### Records for the task
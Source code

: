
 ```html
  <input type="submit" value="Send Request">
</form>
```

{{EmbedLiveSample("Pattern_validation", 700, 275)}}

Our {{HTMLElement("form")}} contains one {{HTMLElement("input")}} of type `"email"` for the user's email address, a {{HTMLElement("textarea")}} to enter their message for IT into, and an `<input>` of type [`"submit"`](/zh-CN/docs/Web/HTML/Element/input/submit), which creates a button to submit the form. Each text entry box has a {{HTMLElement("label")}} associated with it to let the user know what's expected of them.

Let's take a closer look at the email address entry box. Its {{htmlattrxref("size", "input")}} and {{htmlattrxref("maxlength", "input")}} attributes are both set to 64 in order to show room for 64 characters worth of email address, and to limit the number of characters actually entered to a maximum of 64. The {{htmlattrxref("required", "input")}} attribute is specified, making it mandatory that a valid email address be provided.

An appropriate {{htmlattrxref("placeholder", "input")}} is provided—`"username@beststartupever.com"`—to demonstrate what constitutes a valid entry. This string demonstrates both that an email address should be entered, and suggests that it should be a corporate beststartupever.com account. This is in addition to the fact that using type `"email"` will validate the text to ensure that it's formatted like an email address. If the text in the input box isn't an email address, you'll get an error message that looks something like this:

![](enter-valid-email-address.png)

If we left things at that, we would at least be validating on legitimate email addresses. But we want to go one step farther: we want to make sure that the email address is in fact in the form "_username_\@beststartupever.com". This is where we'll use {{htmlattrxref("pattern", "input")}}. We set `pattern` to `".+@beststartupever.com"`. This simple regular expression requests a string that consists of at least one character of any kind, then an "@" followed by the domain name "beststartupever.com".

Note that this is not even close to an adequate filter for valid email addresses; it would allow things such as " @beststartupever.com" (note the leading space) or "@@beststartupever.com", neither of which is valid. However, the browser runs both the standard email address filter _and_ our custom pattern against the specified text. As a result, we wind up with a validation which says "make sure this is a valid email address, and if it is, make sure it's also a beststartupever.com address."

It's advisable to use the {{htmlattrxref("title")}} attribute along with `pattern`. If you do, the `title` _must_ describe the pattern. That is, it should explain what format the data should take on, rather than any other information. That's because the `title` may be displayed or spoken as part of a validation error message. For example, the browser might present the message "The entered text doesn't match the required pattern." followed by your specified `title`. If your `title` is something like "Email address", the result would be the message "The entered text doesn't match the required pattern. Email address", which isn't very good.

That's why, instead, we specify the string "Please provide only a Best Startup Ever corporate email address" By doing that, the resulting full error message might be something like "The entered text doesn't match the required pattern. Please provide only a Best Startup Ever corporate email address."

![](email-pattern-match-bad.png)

### The task
Start at the line containing "It's advisable to" and print each line exactly until the listing ends, keeping the final line too.

### Result of this task
It's advisable to use the {{htmlattrxref("title")}} attribute along with `pattern`. If you do, the `title` _must_ describe the pattern. That is, it should explain what format the data should take on, rather than any other information. That's because the `title` may be displayed or spoken as part of a validation error message. For example, the browser might present the message "The entered text doesn't match the required pattern." followed by your specified `title`. If your `title` is something like "Email address", the result would be the message "The entered text doesn't match the required pattern. Email address", which isn't very good.

That's why, instead, we specify the string "Please provide only a Best Startup Ever corporate email address" By doing that, the resulting full error message might be something like "The entered text doesn't match the required pattern. Please provide only a Best Startup Ever corporate email address."

![](email-pattern-match-bad.png)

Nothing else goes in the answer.